With Nintex RPA, Python, and Azure Document Intelligence, we can build an intelligent document processing (IDP) pipeline that automatically extracts invoice metadata and converts it into structured formats such as CSV and JSON.
 

The Automation Architecture

The overall automation pattern is straightforward. Nintex orchestrates the workflow while Python integrates with Azure’s AI services.

 

Workflow Overview



The goal is to transform an unstructured invoice PDF into structured business data that downstream systems can consume.
 

Why Azure Document Intelligence?

Azure Document Intelligence provides AI models that can extract structured data from documents without custom training. In my personal experiences with recent POC builds and testing of various other services, I have found the model to be, the most accurate available currently with the least amount of overhead and hassle setting up.

The prebuilt-invoice model automatically detects fields such as:

  • Vendor Name
  • Invoice Number
  • Invoice Date
  • Subtotal
  • Tax
  • Invoice Total
  • Billing and shipping addresses
  • Line item descriptions
  • Line item quantities
  • Unit prices
  • Line totals

This means we can quickly convert invoice PDFs into structured metadata with minimal code.

CSV or JSON? or Both?

When designing document automation solutions, one of the first architectural decisions is how the extracted metadata should be structured for downstream systems.

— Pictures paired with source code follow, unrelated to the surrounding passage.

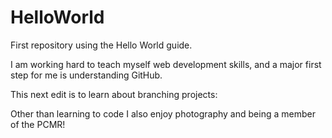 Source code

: # HelloWorld
First repository using the Hello World guide.

I am working hard to teach myself web development skills, and a major first step for me is understanding GitHub.

This next edit is to learn about branching projects:

Other than learning to code I also enjoy photography and being a member of the PCMR!

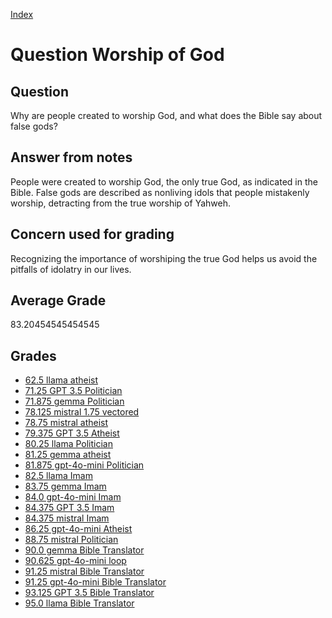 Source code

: 
[Index](../../index.md)
# Question Worship of God
## Question
Why are people created to worship God, and what does the Bible say about false gods?

## Answer from notes
People were created to worship God, the only true God, as indicated in the Bible. False gods are described as nonliving idols that people mistakenly worship, detracting from the true worship of Yahweh.

## Concern used for grading
Recognizing the importance of worshiping the true God helps us avoid the pitfalls of idolatry in our lives.

## Average Grade
83.20454545454545

## Grades
 * [62.5 llama atheist](../answers/llama_atheist/Worship_of_God.md)
 * [71.25 GPT 3.5 Politician](../answers/GPT_3.5_Politician/Worship_of_God.md)
 * [71.875 gemma Politician](../answers/gemma_Politician/Worship_of_God.md)
 * [78.125 mistral 1.75 vectored](../answers/mistral_1.75_vectored/Worship_of_God.md)
 * [78.75 mistral atheist](../answers/mistral_atheist/Worship_of_God.md)
 * [79.375 GPT 3.5 Atheist](../answers/GPT_3.5_Atheist/Worship_of_God.md)
 * [80.25 llama Politician](../answers/llama_Politician/Worship_of_God.md)
 * [81.25 gemma atheist](../answers/gemma_atheist/Worship_of_God.md)
 * [81.875 gpt-4o-mini Politician](../answers/gpt-4o-mini_Politician/Worship_of_God.md)
 * [82.5 llama Imam](../answers/llama_Imam/Worship_of_God.md)
 * [83.75 gemma Imam](../answers/gemma_Imam/Worship_of_God.md)
 * [84.0 gpt-4o-mini Imam](../answers/gpt-4o-mini_Imam/Worship_of_God.md)
 * [84.375 GPT 3.5 Imam](../answers/GPT_3.5_Imam/Worship_of_God.md)
 * [84.375 mistral Imam](../answers/mistral_Imam/Worship_of_God.md)
 * [86.25 gpt-4o-mini Atheist](../answers/gpt-4o-mini_Atheist/Worship_of_God.md)
 * [88.75 mistral Politician](../answers/mistral_Politician/Worship_of_God.md)
 * [90.0 gemma Bible Translator](../answers/gemma_Bible_Translator/Worship_of_God.md)
 * [90.625 gpt-4o-mini loop](../answers/gpt-4o-mini_loop/Worship_of_God.md)
 * [91.25 mistral Bible Translator](../answers/mistral_Bible_Translator/Worship_of_God.md)
 * [91.25 gpt-4o-mini Bible Translator](../answers/gpt-4o-mini_Bible_Translator/Worship_of_God.md)
 * [93.125 GPT 3.5 Bible Translator](../answers/GPT_3.5_Bible_Translator/Worship_of_God.md)
 * [95.0 llama Bible Translator](../answers/llama_Bible_Translator/Worship_of_God.md)
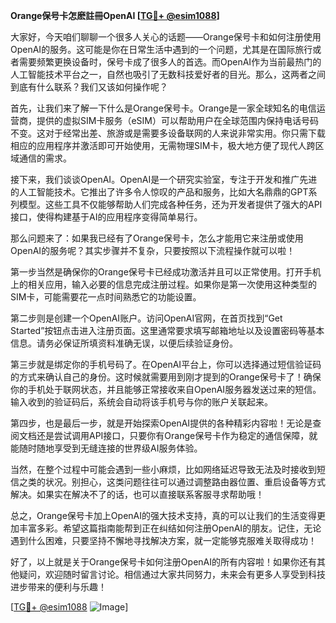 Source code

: **Orange保号卡怎麽註冊OpenAI [[TG💪+ @esim1088](https://t.me/s/esim1088)]**

大家好，今天咱们聊聊一个很多人关心的话题——Orange保号卡和如何注册使用OpenAI的服务。这可能是你在日常生活中遇到的一个问题，尤其是在国际旅行或者需要频繁更换设备时，保号卡成了很多人的首选。而OpenAI作为当前最热门的人工智能技术平台之一，自然也吸引了无数科技爱好者的目光。那么，这两者之间到底有什么联系？我们又该如何操作呢？

首先，让我们来了解一下什么是Orange保号卡。Orange是一家全球知名的电信运营商，提供的虚拟SIM卡服务（eSIM）可以帮助用户在全球范围内保持电话号码不变。这对于经常出差、旅游或是需要多设备联网的人来说非常实用。你只需下载相应的应用程序并激活即可开始使用，无需物理SIM卡，极大地方便了现代人跨区域通信的需求。

接下来，我们谈谈OpenAI。OpenAI是一个研究实验室，专注于开发和推广先进的人工智能技术。它推出了许多令人惊叹的产品和服务，比如大名鼎鼎的GPT系列模型。这些工具不仅能够帮助人们完成各种任务，还为开发者提供了强大的API接口，使得构建基于AI的应用程序变得简单易行。

那么问题来了：如果我已经有了Orange保号卡，怎么才能用它来注册或使用OpenAI的服务呢？其实步骤并不复杂，只要按照以下流程操作就可以啦！

第一步当然是确保你的Orange保号卡已经成功激活并且可以正常使用。打开手机上的相关应用，输入必要的信息完成注册过程。如果你是第一次使用这种类型的SIM卡，可能需要花一点时间熟悉它的功能设置。

第二步则是创建一个OpenAI账户。访问OpenAI官网，在首页找到“Get Started”按钮点击进入注册页面。这里通常要求填写邮箱地址以及设置密码等基本信息。请务必保证所填资料准确无误，以便后续验证身份。

第三步就是绑定你的手机号码了。在OpenAI平台上，你可以选择通过短信验证码的方式来确认自己的身份。这时候就需要用到刚才提到的Orange保号卡了！确保你的手机处于联网状态，并且能够正常接收来自OpenAI服务器发送过来的短信。输入收到的验证码后，系统会自动将该手机号与你的账户关联起来。

第四步，也是最后一步，就是开始探索OpenAI提供的各种精彩内容啦！无论是查阅文档还是尝试调用API接口，只要你有Orange保号卡作为稳定的通信保障，就能随时随地享受到无缝连接的世界级AI服务体验。

当然，在整个过程中可能会遇到一些小麻烦，比如网络延迟导致无法及时接收到短信之类的状况。别担心，这类问题往往可以通过调整路由器位置、重启设备等方式解决。如果实在解决不了的话，也可以直接联系客服寻求帮助哦！

总之，Orange保号卡加上OpenAI的强大技术支持，真的可以让我们的生活变得更加丰富多彩。希望这篇指南能帮到正在纠结如何注册OpenAI的朋友。记住，无论遇到什么困难，只要坚持不懈地寻找解决方案，就一定能够克服难关取得成功！

好了，以上就是关于Orange保号卡如何注册OpenAI的所有内容啦！如果你还有其他疑问，欢迎随时留言讨论。相信通过大家共同努力，未来会有更多人享受到科技进步带来的便利与乐趣！

[[TG💪+ @esim1088](https://t.me/s/esim1088) ![Image](https://i.postimg.cc/4NQfJmqS/Snipaste-2025-05-13-00-14-12.png)]
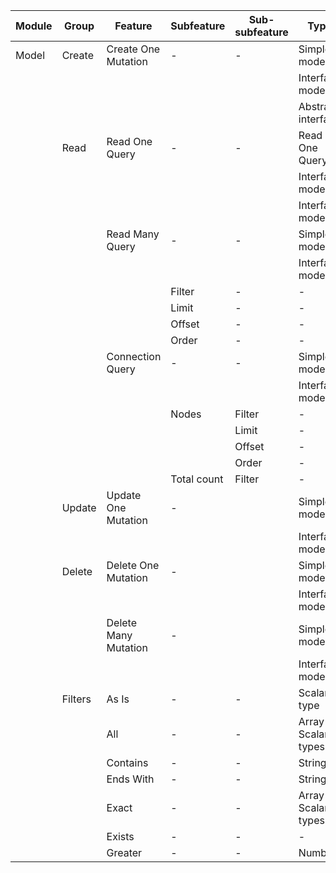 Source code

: | Module 	| Group   	| Feature              	| Subfeature  	| Sub-subfeature 	| Type                  	|   	| MongoDB 	| Sequelize 	|
|--------	|---------	|----------------------	|-------------	|----------------	|-----------------------	|---	|:-------:	|:---------:	|
| Model  	| Create  	| Create One Mutation  	| -           	| -              	| Simple model          	|   	|    ✅    	|     ✅     	|
|        	|         	|                      	|             	|                	| Interface model       	|   	|    ✅    	|     ✅     	|
|        	|         	|                      	|             	|                	| Abstract interface    	|   	|    ✅    	|     ✅     	|
|        	| Read    	| Read One Query       	| -           	| -              	| Read One Query        	|   	|    ✅    	|     ✅     	|
|        	|         	|                      	|             	|                	| Interface model       	|   	|    ✅    	|     ✅     	|
|        	|         	|                      	|             	|                	| Interface model       	|   	|    ✅    	|     ✅     	|
|        	|         	| Read Many Query      	| -           	| -              	| Simple model          	|   	|    ✅    	|     ✅     	|
|        	|         	|                      	|             	|                	| Interface model       	|   	|    ✅    	|     ✅     	|
|        	|         	|                      	| Filter      	| -              	| -                     	|   	|    ✅    	|     ✅     	|
|        	|         	|                      	| Limit       	| -              	| -                     	|   	|    ✅    	|     ✅     	|
|        	|         	|                      	| Offset      	| -              	| -                     	|   	|    ✅    	|     ✅     	|
|        	|         	|                      	| Order       	| -              	| -                     	|   	|    ✅    	|     ✅     	|
|        	|         	| Connection Query     	| -           	| -              	| Simple model          	|   	|    ✅    	|     ✅     	|
|        	|         	|                      	|             	|                	| Interface model       	|   	|    ✅    	|     ✅     	|
|        	|         	|                      	| Nodes       	| Filter         	| -                     	|   	|    ✅    	|     ✅     	|
|        	|         	|                      	|             	| Limit          	| -                     	|   	|    ✅    	|     ✅     	|
|        	|         	|                      	|             	| Offset         	| -                     	|   	|    ✅    	|     ✅     	|
|        	|         	|                      	|             	| Order          	| -                     	|   	|    ✅    	|     ✅     	|
|        	|         	|                      	| Total count 	| Filter         	| -                     	|   	|    ✅    	|     ✅     	|
|        	| Update  	| Update One Mutation  	| -           	|                	| Simple model          	|   	|    ✅    	|     ✅     	|
|        	|         	|                      	|             	|                	| Interface model       	|   	|    ✅    	|     ✅     	|
|        	| Delete  	| Delete One Mutation  	| -           	|                	| Simple model          	|   	|    ✅    	|     ✅     	|
|        	|         	|                      	|             	|                	| Interface model       	|   	|    ✅    	|     ✅     	|
|        	|         	| Delete Many Mutation 	| -           	|                	| Simple model          	|   	|    ✅    	|     ✅     	|
|        	|         	|                      	|             	|                	| Interface model       	|   	|    ✅    	|     ✅     	|
|        	| Filters 	| As Is                	| -           	| -              	| Scalar type           	|   	|    ✅    	|     ✅     	|
|        	|         	| All                  	| -           	| -              	| Array of Scalar types 	|   	|    ✅    	|     ❌     	|
|        	|         	| Contains             	| -           	| -              	| String                	|   	|    ✅    	|     ✅     	|
|        	|         	| Ends With            	| -           	| -              	| String                	|   	|    ✅    	|     ✅     	|
|        	|         	| Exact                	| -           	| -              	| Array of Scalar types 	|   	|    ✅    	|     ❌     	|
|        	|         	| Exists               	| -           	| -              	| -                     	|   	|    ✅    	|     ❌     	|
|        	|         	| Greater              	| -           	| -              	| Number                	|   	|    ✅    	|     ✅     	|
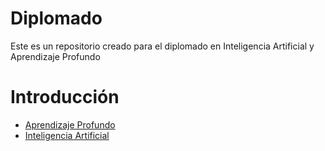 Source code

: # Diplomado
Este es un repositorio creado para el diplomado en Inteligencia Artificial y Aprendizaje Profundo

# Introducción

- [Aprendizaje Profundo](./Temas/Introduccion/Cuadernos/SesionInaguralAP.ipynb)
- [Inteligencia Artificial](./Temas/Introduccion/Cuadernos/SesionInauguralIA.ipynb)
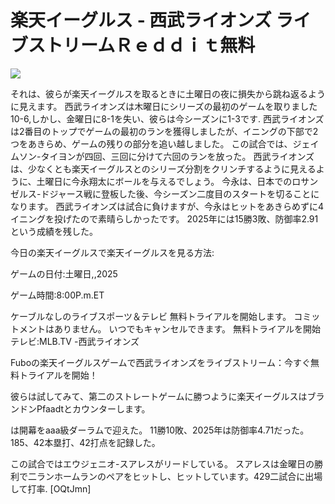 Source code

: # 楽天イーグルス - 西武ライオンズ ライブストリームＲｅｄｄｉｔ無料  
  
  
[![](https://i.imgur.com/qSNzIqt.png)](https://movie.rssnews.media/UyOmGpzK.php)  
  
それは、彼らが楽天イーグルスを取るときに土曜日の夜に損失から跳ね返るように見えます。 西武ライオンズは木曜日にシリーズの最初のゲームを取りました10-6,しかし、金曜日に8-1を失い、彼らは今シーズンに1-3です. 西武ライオンズは2番目のトップでゲームの最初のランを獲得しましたが、イニングの下部で2つをあきらめ、ゲームの残りの部分を追い越しました。 この試合では、ジェイムソン-タイヨンが四回、三回に分けて六回のランを放った。 西武ライオンズは、少なくとも楽天イーグルスとのシリーズ分割をクリンチするように見えるように、土曜日に今永翔太にボールを与えるでしょう。 今永は、日本でのロサンゼルス-ドジャース戦に登板した後、今シーズン二度目のスタートを切ることになります。 西武ライオンズは試合に負けますが、今永はヒットをあきらめずに4イニングを投げたので素晴らしかったです。 2025年には15勝3敗、防御率2.91という成績を残した。

今日の楽天イーグルスで楽天イーグルスを見る方法:

ゲームの日付:土曜日,,2025

ゲーム時間:8:00P.m.ET

ケーブルなしのライブスポーツ＆テレビ
無料トライアルを開始します。 コミットメントはありません。 いつでもキャンセルできます。
無料トライアルを開始
テレビ:MLB.TV -西武ライオンズ

Fuboの楽天イーグルスゲームで西武ライオンズをライブストリーム：今すぐ無料トライアルを開始！

彼らは試してみて、第二のストレートゲームに勝つように楽天イーグルスはブランドンPfaadtとカウンターします。

は開幕をaaa級ダーラムで迎えた。 11勝10敗、2025年は防御率4.71だった。 185、42本塁打、42打点を記録した。

この試合ではエウジェニオ-スアレスがリードしている。 スアレスは金曜日の勝利で二ランホームランのペアをヒットし、ヒットしています。429二試合に出場して打率. [OQtJmn] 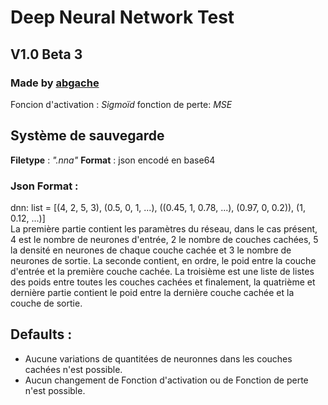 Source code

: # Deep Neural Network Test
## V1.0 Beta 3
### Made by [abgache](https://abgache.pro/)
Foncion d'activation : _Sigmoïd_
fonction de perte: _MSE_
## Système de sauvegarde
**Filetype** : _".nna"_
**Format** : json encodé en base64
### Json Format : 
dnn: list = [(4, 2, 5, 3), (0.5, 0, 1, ...), ((0.45, 1, 0.78, ...), (0.97, 0, 0.2)), (1, 0.12, ...)]                                                                                                                     
La première partie contient les paramètres du réseau, dans le cas présent, 4 est le nombre de neurones d'entrée, 2 le nombre de couches cachées, 5 la densité en neurones de chaque couche cachée et 3 le nombre de neurones de sortie.
La seconde contient, en ordre, le poid entre la couche d'entrée et la première couche cachée. 
La troisième est une liste de listes des poids entre toutes les couches cachées et finalement, la quatrième et dernière partie contient le poid entre la dernière couche cachée et la couche de sortie.
## Defaults :
 - Aucune variations de quantitées de neuronnes dans les couches cachées  n'est possible.
 - Aucun changement de Fonction d'activation ou de Fonction de perte n'est possible.
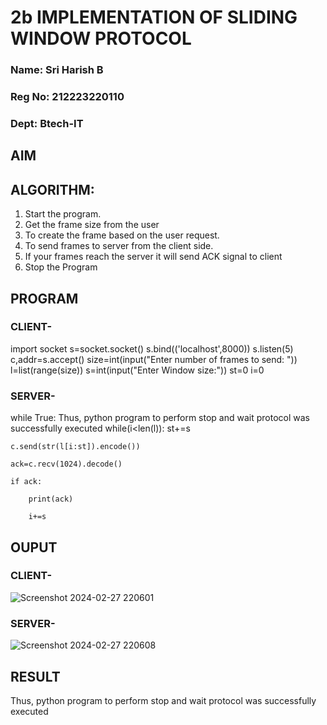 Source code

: # 2b IMPLEMENTATION OF SLIDING WINDOW PROTOCOL

### Name: Sri Harish B
### Reg No: 212223220110
### Dept: Btech-IT


## AIM
## ALGORITHM:
1. Start the program.
2. Get the frame size from the user
3. To create the frame based on the user request.
4. To send frames to server from the client side.
5. If your frames reach the server it will send ACK signal to client
6. Stop the Program
## PROGRAM

### CLIENT-
 import socket
 s=socket.socket()
 s.bind(('localhost',8000))
 s.listen(5)
 c,addr=s.accept()
 size=int(input("Enter number of frames to send: "))
 l=list(range(size))
 s=int(input("Enter Window size:"))
 st=0
 i=0

### SERVER-
 while True:
Thus, python program to perform stop and wait protocol was successfully executed
 while(i<len(l)):
    st+=s
    
    c.send(str(l[i:st]).encode())
    
    ack=c.recv(1024).decode()
    
    if ack:
    
        print(ack)
        
        i+=s

## OUPUT

### CLIENT-
![Screenshot 2024-02-27 220601](https://github.com/SriHarishb/2b_SLIDING_WINDOW_PROTOCOL/assets/150308442/99d9a068-5f81-48ac-825f-56cd49a041a1)

### SERVER-
 ![Screenshot 2024-02-27 220608](https://github.com/SriHarishb/2b_SLIDING_WINDOW_PROTOCOL/assets/150308442/e3175d2d-bd5c-4f9e-b3c7-046f5d1b1a6b)

## RESULT
Thus, python program to perform stop and wait protocol was successfully executed
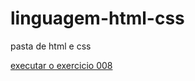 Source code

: # linguagem-html-css
 pasta de html e css

<a href="https://pedrogomesalcantara.github.io/linguagem-html-css/exercicios/ex008/index.html"> executar o exercicio 008</a>


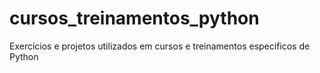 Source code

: # cursos_treinamentos_python
Exercícios e projetos utilizados em cursos e treinamentos específicos de Python
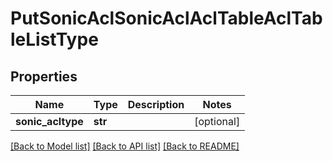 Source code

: # PutSonicAclSonicAclAclTableAclTableListType

## Properties
Name | Type | Description | Notes
------------ | ------------- | ------------- | -------------
**sonic_acltype** | **str** |  | [optional] 

[[Back to Model list]](../README.md#documentation-for-models) [[Back to API list]](../README.md#documentation-for-api-endpoints) [[Back to README]](../README.md)



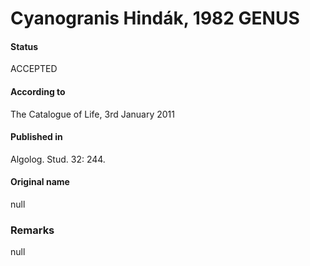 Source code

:Cyanogranis Hindák, 1982 GENUS
=======

#### Status
ACCEPTED

#### According to
The Catalogue of Life, 3rd January 2011

#### Published in
Algolog. Stud. 32: 244.

#### Original name
null

### Remarks
null
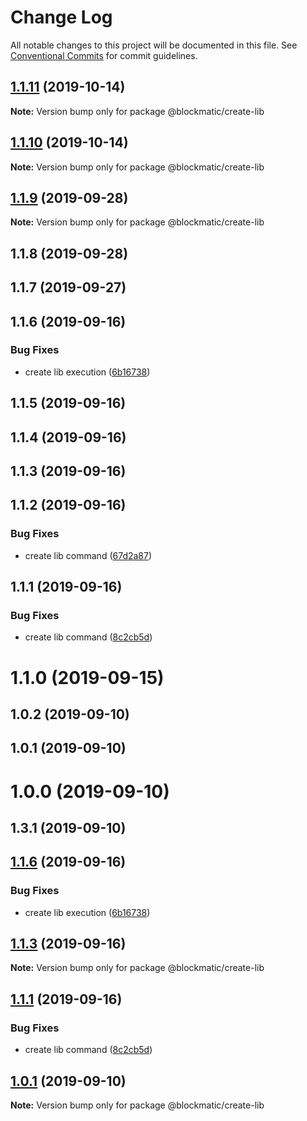 # Change Log

All notable changes to this project will be documented in this file.
See [Conventional Commits](https://conventionalcommits.org) for commit guidelines.

## [1.1.11](https://github.com/blockmatic/dev-scripts/compare/@blockmatic/create-lib@1.1.8...@blockmatic/create-lib@1.1.11) (2019-10-14)

**Note:** Version bump only for package @blockmatic/create-lib

## [1.1.10](https://github.com/blockmatic/dev-scripts/compare/@blockmatic/create-lib@1.1.8...@blockmatic/create-lib@1.1.10) (2019-10-14)

**Note:** Version bump only for package @blockmatic/create-lib

## [1.1.9](https://github.com/blockmatic/dev-scripts/compare/@blockmatic/create-lib@1.1.8...@blockmatic/create-lib@1.1.9) (2019-09-28)

**Note:** Version bump only for package @blockmatic/create-lib

## 1.1.8 (2019-09-28)

## 1.1.7 (2019-09-27)

## 1.1.6 (2019-09-16)

### Bug Fixes

- create lib execution ([6b16738](https://github.com/blockmatic/dev-scripts/commit/6b16738))

## 1.1.5 (2019-09-16)

## 1.1.4 (2019-09-16)

## 1.1.3 (2019-09-16)

## 1.1.2 (2019-09-16)

### Bug Fixes

- create lib command ([67d2a87](https://github.com/blockmatic/dev-scripts/commit/67d2a87))

## 1.1.1 (2019-09-16)

### Bug Fixes

- create lib command ([8c2cb5d](https://github.com/blockmatic/dev-scripts/commit/8c2cb5d))

# 1.1.0 (2019-09-15)

## 1.0.2 (2019-09-10)

## 1.0.1 (2019-09-10)

# 1.0.0 (2019-09-10)

## 1.3.1 (2019-09-10)

## [1.1.6](https://github.com/blockmatic/dev-scripts/compare/v1.1.5...v1.1.6) (2019-09-16)

### Bug Fixes

- create lib execution ([6b16738](https://github.com/blockmatic/dev-scripts/commit/6b16738))

## [1.1.3](https://github.com/blockmatic/dev-scripts/compare/v1.1.2...v1.1.3) (2019-09-16)

**Note:** Version bump only for package @blockmatic/create-lib

## [1.1.1](https://github.com/blockmatic/dev-scripts/compare/v1.1.0...v1.1.1) (2019-09-16)

### Bug Fixes

- create lib command ([8c2cb5d](https://github.com/blockmatic/dev-scripts/commit/8c2cb5d))

## [1.0.1](https://github.com/blockmatic/dev-scripts/compare/v1.0.0...v1.0.1) (2019-09-10)

**Note:** Version bump only for package @blockmatic/create-lib
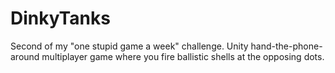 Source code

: # DinkyTanks
Second of my "one stupid game a week" challenge.  Unity hand-the-phone-around multiplayer game where you fire ballistic shells at the opposing dots.
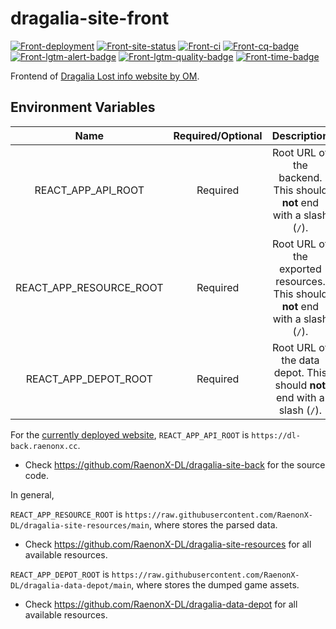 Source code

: # dragalia-site-front

[![Front-deployment]][Front-site]
[![Front-site-status]][Front-site]
[![Front-ci]][Front-ci-link]
[![Front-cq-badge]][Front-cq-link]
[![Front-lgtm-alert-badge]][Front-lgtm-alert-link]
[![Front-lgtm-quality-badge]][Front-lgtm-quality-link]
[![Front-time-badge]][Front-time-link]

Frontend of [Dragalia Lost info website by OM][DL-site].

[Front-deployment]: https://pyheroku-badge.herokuapp.com/?app=dragalia-site-front&style=flat-square
[Front-site]: https://dl.raenonx.cc
[Front-site-status]: https://img.shields.io/website?down_message=offline&up_message=online&url=https%3A%2F%2Fdl.raenonx.cc
[Front-cq-link]: https://www.codacy.com/gh/RaenonX-DL/dragalia-site-front/dashboard
[Front-cq-badge]: https://app.codacy.com/project/badge/Grade/83fa9f649f2e4001b848fc978642ea68
[Front-ci]: https://github.com/RaenonX-DL/dragalia-site-front/workflows/Node%20CI/badge.svg
[Front-ci-link]: https://github.com/RaenonX-DL/dragalia-site-front/actions?query=workflow%3A%22Node+CI%22
[Front-time-link]: https://wakatime.com/badge/github/RaenonX-DL/dragalia-site-front
[Front-time-badge]: https://wakatime.com/badge/github/RaenonX-DL/dragalia-site-front.svg
[Front-lgtm-alert-badge]: https://img.shields.io/lgtm/alerts/g/RaenonX-DL/dragalia-site-front.svg?logo=lgtm&logoWidth=18
[Front-lgtm-alert-link]: https://lgtm.com/projects/g/RaenonX-DL/dragalia-site-front/alerts/
[Front-lgtm-quality-badge]: https://img.shields.io/lgtm/grade/javascript/g/RaenonX-DL/dragalia-site-front.svg?logo=lgtm&logoWidth=18
[Front-lgtm-quality-link]: https://lgtm.com/projects/g/RaenonX-DL/dragalia-site-front/context:javascript

## Environment Variables

Name | Required/Optional | Description
:---: | :---: | :---:
REACT_APP_API_ROOT | Required | Root URL of the backend. This should **not** end with a slash (`/`).
REACT_APP_RESOURCE_ROOT | Required | Root URL of the exported resources. This should **not** end with a slash (`/`).
REACT_APP_DEPOT_ROOT | Required | Root URL of the data depot. This should **not** end with a slash (`/`).

For the [currently deployed website][DL-site], `REACT_APP_API_ROOT` is `https://dl-back.raenonx.cc`.

- Check https://github.com/RaenonX-DL/dragalia-site-back for the source code.

In general, 

`REACT_APP_RESOURCE_ROOT` is `https://raw.githubusercontent.com/RaenonX-DL/dragalia-site-resources/main`, where stores the parsed data.

- Check https://github.com/RaenonX-DL/dragalia-site-resources for all available resources.

`REACT_APP_DEPOT_ROOT` is `https://raw.githubusercontent.com/RaenonX-DL/dragalia-data-depot/main`, where stores the dumped game assets.

- Check https://github.com/RaenonX-DL/dragalia-data-depot for all available resources.

[DL-site]: https://dl.raenonx.cc
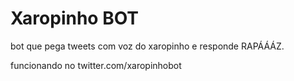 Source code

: # Xaropinho BOT

bot que pega tweets com voz do xaropinho e responde RAPÁÁÁZ.

funcionando no twitter.com/xaropinhobot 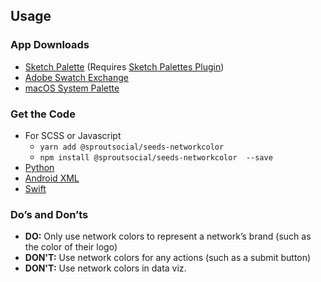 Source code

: ## Usage

### App Downloads

- <a href="/downloads/seeds-networkcolor.{{version}}.sketchpalette" download>Sketch Palette</a> (Requires <a href="https://github.com/andrewfiorillo/sketch-palettes">Sketch Palettes Plugin</a>)
- <a href="/downloads/seeds-networkcolor.{{version}}.ase" download>Adobe Swatch Exchange</a>
- <a href="/downloads/seeds-networkcolor.{{version}}.clr" download>macOS System Palette</a>
</ul>

### Get the Code

- For SCSS or Javascript
  - `yarn add @sproutsocial/seeds-networkcolor`
  - `npm install @sproutsocial/seeds-networkcolor  --save`
- <a href="/downloads/seeds_networkcolor.py" download>Python</a>
- <a href="/downloads/seeds_networkcolor.xml" download>Android XML</a>
- <a href="/downloads/UIColor+SeedsNetworkcolor.swift" download>Swift</a>

### Do’s and Don’ts

- **DO:** Only use network colors to represent a network’s brand (such as the color of their logo)
- **DON'T:** Use network colors for any actions (such as a submit button)
- **DON'T:** Use network colors in data viz.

Two of the most common formats are CSV and JSON. Each serves a slightly different purpose, and in many real-world implementations the best approach is to support both formats simultaneously.

Let’s break down when each format makes the most sense.

CSV – Best for Tabular Data and Reporting

CSV (Comma Separated Values) is one of the most widely supported data formats in business systems. Because CSV represents data in a flat table structure, it integrates easily with tools such as:

  • Excel
  • Power BI
  • SQL databases
  • Finance and ERP import utilities
  • Data warehousing pipelines

For invoice processing scenarios, CSV is particularly useful when each invoice line item becomes a row in a table.

This makes CSV ideal for:

  • Financial reconciliation
  • Analytics and reporting
  • Bulk ERP imports
  • Spreadsheet-based processing

JSON – Best for Automation and APIs

JSON (JavaScript Object Notation) is designed to represent structured hierarchical data. This makes it particularly well suited for automation platforms and system integrations.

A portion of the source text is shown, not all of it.